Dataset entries
######

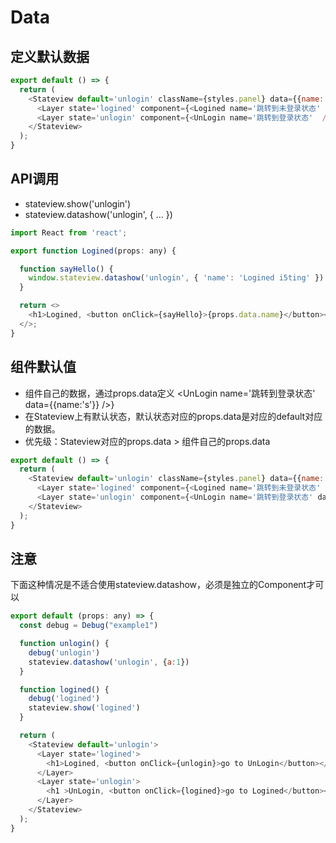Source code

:
# Data


## 定义默认数据

```js
export default () => {
  return (
    <Stateview default='unlogin' className={styles.panel} data={{name: 'defaultname'}}>
      <Layer state='logined' component={<Logined name='跳转到未登录状态'  />} />
      <Layer state='unlogin' component={<UnLogin name='跳转到登录状态'  />} />
    </Stateview>
  );
}
```

## API调用

- stateview.show('unlogin')
- stateview.datashow('unlogin', { ... })

```js
import React from 'react';

export function Logined(props: any) {

  function sayHello() {
    window.stateview.datashow('unlogin', { 'name': 'Logined i5ting' })
  }

  return <>
    <h1>Logined, <button onClick={sayHello}>{props.data.name}</button></h1>
  </>;
}
```

## 组件默认值

- 组件自己的数据，通过props.data定义 <UnLogin name='跳转到登录状态' data={{name:'s'}} />}
- 在Stateview上有默认状态，默认状态对应的props.data是对应的default对应的数据。
- 优先级：Stateview对应的props.data > 组件自己的props.data

```js
export default () => {
  return (
    <Stateview default='unlogin' className={styles.panel} data={{name: 'defaultname'}}>
      <Layer state='logined' component={<Logined name='跳转到未登录状态'  />} />
      <Layer state='unlogin' component={<UnLogin name='跳转到登录状态' data={{name:'s'}} />} />
    </Stateview>
  );
}
```

## 注意

下面这种情况是不适合使用stateview.datashow，必须是独立的Component才可以

```js
export default (props: any) => {
  const debug = Debug("example1")

  function unlogin() {
    debug('unlogin')
    stateview.datashow('unlogin', {a:1})
  }

  function logined() {
    debug('logined')
    stateview.show('logined')
  }

  return (
    <Stateview default='unlogin'>
      <Layer state='logined'>
        <h1>Logined, <button onClick={unlogin}>go to UnLogin</button></h1>
      </Layer>
      <Layer state='unlogin'>
        <h1 >UnLogin, <button onClick={logined}>go to Logined</button></h1>
      </Layer>
    </Stateview>
  );
}
```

######

WHAT IS EXPECTED
I need every line of the data that has the word "sayHello"; please list them.

ANSWER SECTION
  function sayHello() {
    <h1>Logined, <button onClick={sayHello}>{props.data.name}</button></h1>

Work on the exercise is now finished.